Taraflar arasındaki hukuki uyuşmazlıkların dostane yollar ile çözüme kavuşturulması olarak bilinen arabuluculuk, sadece Türkiye’de değil bir çok ülkede de uygulanan bir sistemdir. Arabuluculuk kurumu, Türk hukukunda, 6325 sayılı Hukuk Uyuşmazlıklarında Arabuluculuk Kanunu’nun (RG. 22.06.2012–28331) yürürlüğe girmesi ile fiilen uygulanabilir hale gelmiştir. Bu Kanun, Hukuk Uyuşmazlıklarında Arabuluculuk Kanunu Yönetmeliği (RG. 26.01.2013–28540) ile tamamlanmaktadır. Arabulucu, özel hukuk kapsamındaki anlaşmazlık konusunun taraflarını görüşme ve müzakereler yapmak üzere bir araya getirerek uyuşmazlık konusunda uzlaşmaları için yardımcı olmaya çalışan, tarafsız bir 3. kişi rolündedir. Arabulucu, hakim değildir, sadece tarafların kendi çözümlerini bulmalarına yardımcı olmaya çalışan onlar tarafından “arabulucular sicilinden seçilmiş arabulucu hukukçu” bir kişidir. Her türlü uyuşmazlıklar değil, tarafların üzerinde serbestçe tasarruf edebilecekleri iş ve işlemlerden kaynaklanan uyuşmazlıklar için arabuluculuk sistemine başvurulabilir. Bu bağlamda, cebri icraya elverişli konularda arabuluculuk sistemine başvurulabilirken, boşanma davalarında, nüfus davalarında ve bu gibi kamu düzenine ilişkin olan konularda başvurulamamaktadır. Arabulucuya dava açmadan önce veya sonra başvurulabilir. Dava açmadan arabulucuya başvurulması, dava açmaya engel olmadığı gibi, açılmış bir davada da arabulucuya başvurulması mümkündür. Aksi kararlaştırılmadıkça taraflardan birinin arabulucuya başvuru teklifine otuz gün içinde olumlu cevap verilmez ise bu teklif reddedilmiş sayılır. Taraflar arabuluculuk faaliyeti sonunda bir anlaşmaya varırlarsa, bu anlaşma belgesinin icra edilebilirliğine ilişkin şerh verilmesini talep edebilirler. Dava açılmadan önce arabuluculuğa başvurulmuşsa, anlaşmanın icra edilebilirliğine ilişkin şerh verilmesi, asıl uyuşmazlık hakkındaki görev ve yetki kurallarına göre belirlenecek olan mahkemeden talep edilebilir. Davanın görülmesi sırasında arabuluculuğa başvurulması durumunda ise anlaşmanın icra edilebilirliğine ilişkin şerh verilmesi, davanın görüldüğü mahkemeden talep edilebilir. Bu şerhi içeren anlaşma, ilam niteliğinde belge sayılır (Arabuluculuk K, m. 18).

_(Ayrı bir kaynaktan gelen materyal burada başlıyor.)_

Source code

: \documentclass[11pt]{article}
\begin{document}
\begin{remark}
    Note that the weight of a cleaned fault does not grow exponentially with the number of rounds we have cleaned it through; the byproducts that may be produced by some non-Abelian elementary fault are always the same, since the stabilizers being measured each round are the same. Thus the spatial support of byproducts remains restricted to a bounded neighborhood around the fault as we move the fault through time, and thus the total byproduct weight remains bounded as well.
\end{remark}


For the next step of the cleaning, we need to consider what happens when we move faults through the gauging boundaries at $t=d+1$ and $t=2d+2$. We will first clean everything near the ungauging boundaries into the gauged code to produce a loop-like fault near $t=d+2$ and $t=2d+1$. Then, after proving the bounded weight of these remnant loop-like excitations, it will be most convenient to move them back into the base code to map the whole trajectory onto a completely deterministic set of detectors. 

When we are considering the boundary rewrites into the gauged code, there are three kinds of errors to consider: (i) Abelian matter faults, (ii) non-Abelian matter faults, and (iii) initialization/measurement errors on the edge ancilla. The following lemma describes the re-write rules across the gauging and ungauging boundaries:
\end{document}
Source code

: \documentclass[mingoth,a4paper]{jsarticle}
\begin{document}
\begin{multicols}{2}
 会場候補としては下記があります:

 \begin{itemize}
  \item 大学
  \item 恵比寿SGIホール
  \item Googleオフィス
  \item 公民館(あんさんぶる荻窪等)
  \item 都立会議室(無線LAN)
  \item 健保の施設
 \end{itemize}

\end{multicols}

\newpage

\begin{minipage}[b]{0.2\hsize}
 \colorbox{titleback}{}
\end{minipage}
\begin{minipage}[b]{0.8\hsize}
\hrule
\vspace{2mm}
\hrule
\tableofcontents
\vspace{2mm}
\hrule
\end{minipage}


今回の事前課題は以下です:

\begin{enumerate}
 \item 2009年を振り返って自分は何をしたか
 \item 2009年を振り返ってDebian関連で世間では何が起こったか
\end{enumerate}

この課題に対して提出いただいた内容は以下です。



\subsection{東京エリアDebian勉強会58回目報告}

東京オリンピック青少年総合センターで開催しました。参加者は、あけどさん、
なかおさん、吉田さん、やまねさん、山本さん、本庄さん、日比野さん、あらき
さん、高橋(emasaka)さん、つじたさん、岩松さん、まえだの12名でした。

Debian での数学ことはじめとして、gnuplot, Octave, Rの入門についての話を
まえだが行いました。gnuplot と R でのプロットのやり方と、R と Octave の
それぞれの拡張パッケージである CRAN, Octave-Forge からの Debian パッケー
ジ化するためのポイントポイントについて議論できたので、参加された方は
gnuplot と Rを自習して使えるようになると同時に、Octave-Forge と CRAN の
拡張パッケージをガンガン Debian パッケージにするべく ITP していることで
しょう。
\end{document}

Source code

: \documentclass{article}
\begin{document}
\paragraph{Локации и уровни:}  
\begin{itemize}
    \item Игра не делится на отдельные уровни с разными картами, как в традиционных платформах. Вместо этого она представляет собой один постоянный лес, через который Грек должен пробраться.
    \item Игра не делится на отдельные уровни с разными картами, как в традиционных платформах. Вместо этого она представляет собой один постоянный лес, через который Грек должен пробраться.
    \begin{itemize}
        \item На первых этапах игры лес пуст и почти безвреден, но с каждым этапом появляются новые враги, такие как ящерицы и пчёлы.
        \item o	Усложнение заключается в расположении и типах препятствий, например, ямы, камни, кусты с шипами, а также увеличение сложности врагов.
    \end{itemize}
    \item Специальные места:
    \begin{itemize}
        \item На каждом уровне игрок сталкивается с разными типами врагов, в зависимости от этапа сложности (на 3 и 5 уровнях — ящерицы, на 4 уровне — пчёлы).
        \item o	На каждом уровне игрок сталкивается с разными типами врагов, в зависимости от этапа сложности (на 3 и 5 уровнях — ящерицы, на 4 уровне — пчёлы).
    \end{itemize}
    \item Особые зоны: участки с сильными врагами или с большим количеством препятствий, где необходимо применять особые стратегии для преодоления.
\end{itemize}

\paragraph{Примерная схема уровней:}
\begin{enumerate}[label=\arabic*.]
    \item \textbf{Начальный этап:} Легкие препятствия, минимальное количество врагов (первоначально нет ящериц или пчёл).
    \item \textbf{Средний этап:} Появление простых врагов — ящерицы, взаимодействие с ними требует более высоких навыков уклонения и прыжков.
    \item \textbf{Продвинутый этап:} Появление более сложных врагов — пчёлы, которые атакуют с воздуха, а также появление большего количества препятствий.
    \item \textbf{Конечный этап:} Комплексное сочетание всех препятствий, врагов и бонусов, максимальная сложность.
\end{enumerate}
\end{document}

Sağlık hukuku alanında, hasta ile sağlık hizmet sunucusu arasında, aydınlatma, rıza, komplikasyon yönetimi ve endikasyon gibi konulardan oluşan aykırılıklar, kısaca malpraktis olarak ifade ettiğimiz uyuşmazlıklar bir taraftan ceza ve disiplin hukuku diğer taraftan tazminat hukuku açısından çözüme kavuşturulması gerekmektedir. Beklenen çözüm genellikle devlet yargısına başvurularak elde edilmektedir. Bunun alternatifi, tahkim yargısı ya da arabuluculuk veya uzlaştırma kurumudur. Hasta ile hekim veya sağlık kurumu veya kuruluşu arasındaki hukuki uyuşmazlıkların devlet yargısında çözüme kavuşturulması, olgu tespitlerinin zorluğu ve ispat sorunları ile donatılmıştır. Yargılama uzun sürmektedir, zira neredeyse hiç bir malpraktis davası tıbbi bilirkişi raporları ve uzman görüşü alınmadan karara bağlanamamaktadır. Tecrübe eksikliğinden olsa gerek, sağlık hukukunda arabuluculuk hekimler ve sigorta şirketleri ve avukatlar tarafından en azından bugüne kadar kabul görmemiştir. Oysa yargılama sürelerin uzunluğu, yargılama ve avukatlık giderlerinin yüksek olması, hakimler arasında malpraktis uyuşmazlıklarında uzmanlaşma eksikliği, hastanın psikolojik ve maddi durumu, yargılamada hekim ve sağlık kurumu ve kuruluşunun olumsuz etkilenen imajı, hekim-hasta ilişkisinin bozulması, davanın hangi tarafın lehine sonuçlanacağının önceden tahmin edilememesi, dava üzerinde tarafların rolleri ve etkinliklerinin neredeyse hiç dikkate alınmaması gibi sebepler, arabuluculuk kurumunun cazibesini ortaya koymaktadır. Sadece hasta ile sağlık hizmet sunucusu değil, mesleki sorumluluk sigortası sebebiyle sigorta şirketleri de, bu yeni alternatif uyuşmazlık çözüm yöntemini denemelidir.
Son söz; tıbbi uygulamalar sonucunda maddi ve manevi zarara uğrayan hastanın zararları, yargıya gitmeden veya yargı sürecinde en ekonomik, en hızlı ve en pratik şekilde arabuluculuk yöntemi ile tazmin edilebilir.